I entered David Pearson’s bookbindings workshop at Palace Green in November as a complete novice, as I know next to nothing about rare books and even less about bindings. However, any anxieties I had were allayed as a varied group of attendees assembled: librarians, binders and enthusiasts, many of whom had travelled to Durham from Scotland and all over England.
The first question you may be prompted to ask when studying bookbindings is: what’s the point? Aren’t librarians supposed to be concerned with the inside of a book rather than the outside? The study of elaborate and expensive bookbindings by art historians is fairly established, but as David Pearson pointed out, ‘every historic binding represents a choice’. If a book was bound before the early 19th century then it exists as an entirely unique object and its history can often be explored through examining its bindings. For example, you may be able to find out who owned the book, where and when they lived, how much money they had, how much the book had been read, and whether it was judged to be a precious ornamental object or a throwaway purchase. As a librarian working with rare books, this is information that can inform and alter the way you catalogue, restore, and display the book. Occasionally, you might even find another text hidden inside the bindings, as until the 17th century it was very common for binders to use discarded scraps of other books to make endleaves and pastedowns – some medieval manuscripts have been discovered this way!

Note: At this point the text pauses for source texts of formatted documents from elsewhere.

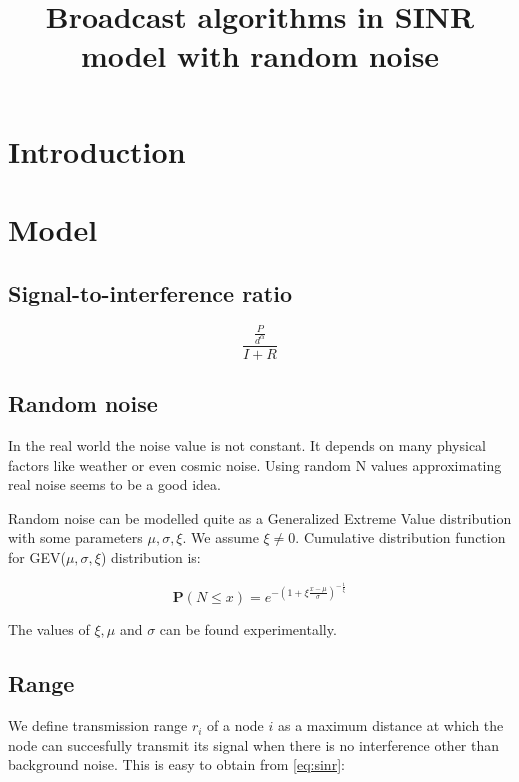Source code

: \documentclass[a4paper,draft,12pt]{report}
\title{Broadcast algorithms in SINR model with random noise}
\begin{document}
\maketitle

\chapter{Introduction}

\chapter{Model}

\section{Signal-to-interference ratio}

\begin{equation}
\label{eq:sinr}
\frac{\frac{P}{d^\alpha}}{I + R}
\end{equation}

\section{Random noise}

In the real world the noise value is not constant. It depends on many physical factors like weather or even cosmic noise. Using random N values approximating real noise seems to be a good idea.

Random noise can be modelled quite as a Generalized Extreme Value  \cite{gev} distribution with some parameters $\mu, \sigma, \xi$. We assume $\xi \neq 0$. Cumulative distribution function for GEV($\mu, \sigma, \xi$) distribution is:

\begin{equation}
\label{eq:gev_cdf}
\textbf{P}(N \leq x) = e^{-(1 + \xi \frac{x - \mu}{\sigma}) ^ {-\frac{1}{\xi}}}
\end{equation}

The values of $\xi, \mu$ and $\sigma$ can be found experimentally.

\section{Range}

We define transmission range $r_i$ of a node $i$ as a maximum distance at which the node can succesfully transmit its signal when there is no interference other than background noise. This is easy to obtain from \eqref{eq:sinr}:
\end{document}
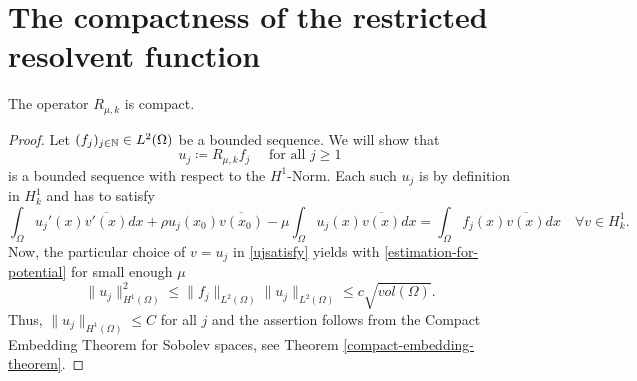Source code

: \section{The compactness of the restricted resolvent function} \label{sec:4.2}

\begin{theorem} \label{3.1:thm-Rmuk.isCompact}
	The operator $R_{\mu, k}$ is compact.

	\begin{proof}
	Let $(f_{j})_{j \in \mathbb{N}} \in L^{2}(\Omega)$ be a  bounded sequence. We will show that 
		\[ u_{j} \coloneqq R_{\mu, k} f_{j} \quad \text{ for all } j \geq 1 \]
	is a bounded sequence with respect to the $H^{1}$-Norm. Each such $u_{j}$ is by definition in $H^{1}_{k}$ and has to satisfy
		\begin{equation}
			\int_{\Omega} u_{j}'(x) \overline{v'(x)} dx + \rho u_{j}(x_{0}) \overline{v(x_{0})} - \mu \int_{\Omega} u_{j}(x) \overline{v(x)} dx = \int_{\Omega} f_{j}(x) \overline{v(x)} dx \quad \forall v \in H^{1}_{k}. \label{ujsatisfy}
		\end{equation} 
	Now, the particular choice of $v = u_{j}$ in \eqref{ujsatisfy} yields with \eqref{estimation-for-potential} for small enough $\mu$
		\[  \| u_{j} \|_{H^{1}(\Omega)}^{2} \leq \| f_{j} \|_{L^{2}(\Omega)} \| u_{j} \|_{L^{2}(\Omega)} \leq c \sqrt{vol(\Omega)}. \] %
	Thus, $\| u_{j} \|_{H^{1}(\Omega)} \leq C$ for all $j$ and the assertion follows from the Compact Embedding Theorem for Sobolev spaces, see Theorem \ref{compact-embedding-theorem}.
	\end{proof}	
\end{theorem}		

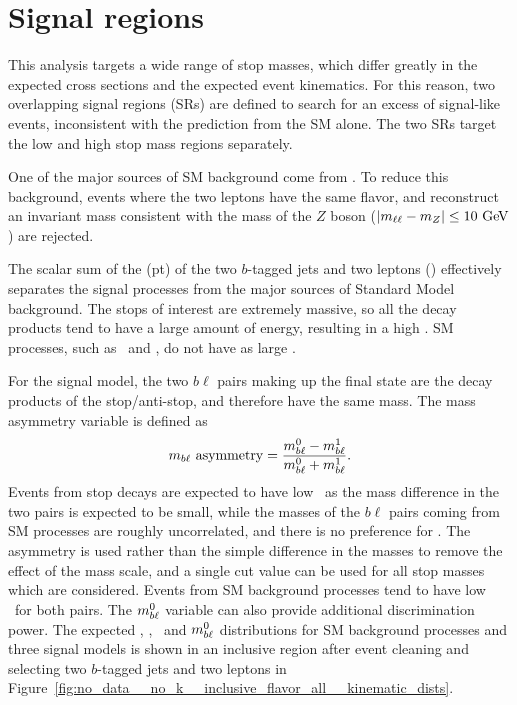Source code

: \FloatBarrier
\section{Signal regions}
\label{sec:signal_regions}

This analysis targets a wide range of stop masses, which differ greatly in the
expected cross sections and the expected event kinematics.
For this reason, two overlapping signal regions (SRs) are defined to search for
an excess of signal-like events, inconsistent with the prediction from
the SM alone.
The two SRs target the low and high stop mass regions separately.

One of the major sources of SM background come from \ZGAMMAJETS.
To reduce this background, events where the two leptons have the same
flavor, and reconstruct an invariant mass consistent with the mass of the $Z$
boson ($|m_{\ell\ell} - m_{Z}| \leq 10 \GeV$) are rejected.

The scalar sum of the \et(pt) of the two $b$-tagged jets and two leptons (\HT) 
effectively separates the signal processes from the major sources of
Standard Model background.
The stops of interest are extremely massive, so all the decay products tend to
have a large amount of energy, resulting in a high \HT.
SM processes, such as \TTBAR\ and \ZGAMMAJETS, do not have as large \HT.

For the signal model, the two $b\ell$ pairs making up the final state are the
decay products of the stop/anti-stop, and therefore have the same mass.
The mass asymmetry variable is defined as
\begin{equation}
  m_{b\ell}~\mathrm{asymmetry} = 
  \frac{m_{b\ell}^0-m_{b\ell}^1}{m_{b\ell}^0+m_{b\ell}^1}.
\end{equation}
Events from stop decays are expected to have low \MBLASYM\ as the mass
difference in the two pairs is expected to be small, while the masses of the
$b\ell$ pairs coming from SM processes are roughly uncorrelated, and there is
no preference for \MBLASYM.
The asymmetry is used rather than the simple difference in the masses to remove
the effect of the mass scale, and a single cut value can be used for all stop
masses which are considered.
Events from SM background processes tend to have low \MBL\ for
both pairs.
The $m_{b\ell}^0$ variable can also provide additional discrimination power.
The expected \MLL, \HT, \MBLASYM\, and $m_{b\ell}^{0}$ distributions for SM
background processes and three signal models is shown in an inclusive region
after event cleaning and selecting two $b$-tagged jets and two leptons in
Figure~\ref{fig:no_data__no_k__inclusive_flavor_all__kinematic_dists}.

After making the case for the importance of studying historic bookbindings, David Pearson took us on a whistle stop tour of English and European bindings from 1450-1800, covering a wide range of materials and styles. We learned that there were three main materials used in binding books during this time period: calf, sheep, and goat skin. These leathers vary in price as well as texture and colour, with imported goatskin (or ‘Moroccan leather’) representing the more luxurious end of the spectrum, tanned calfskin as the most commonly used leather, and sheepskin as the cheapest, and least hardwearing of the three. Bindings could also be made from parchment and vellum (stretched, de-haired and dried animal skin), or occasionally cloth.
After a book had been bound, it was decorated, or ‘tooled’. Binders would use heated metal tools in order to roll or stamp designs onto the bindings, sometimes using gold leaf to gilt the covers. These designs ranged from the very simple to the intricate, with diamond shaped grids, tree shapes and royal coats of arms being popular, and it was not expected that the design of the binding would in any way represent the content of the text. Design trends changed and altered, often in line with changes in the architecture or fashion of the day. It was also not always the case that the more costly bindings had more intricate designs, as something as simple as a gilt rectangle on a binding (also called the Cambridge panel) could indicate a fashion-conscious and wealthy owner.
By the 1830s, prefabricated and mass-produced cloth bindings began to become the norm, and eventually dominated the book trade during the Victorian era. These developed into the plasticized paper bindings we see today.
A highlight of the workshop was being able to see real-life examples of bindings that are housed in Palace Green’s collection. We were able to inspect and (carefully!) handle books bound in various materials, some with incredibly detailed and beautiful tooling. My personal favourite was a small ladies devotional book, covered in an embroidered cloth binding. During the day, the most important thing I learned (as well as the fact that there probably aren’t any vegan book binders!) is to value a historic book, not just for its content, but for its cover that can teach the librarian, cataloguer or user about the individual who owned it and the society in which it was produced.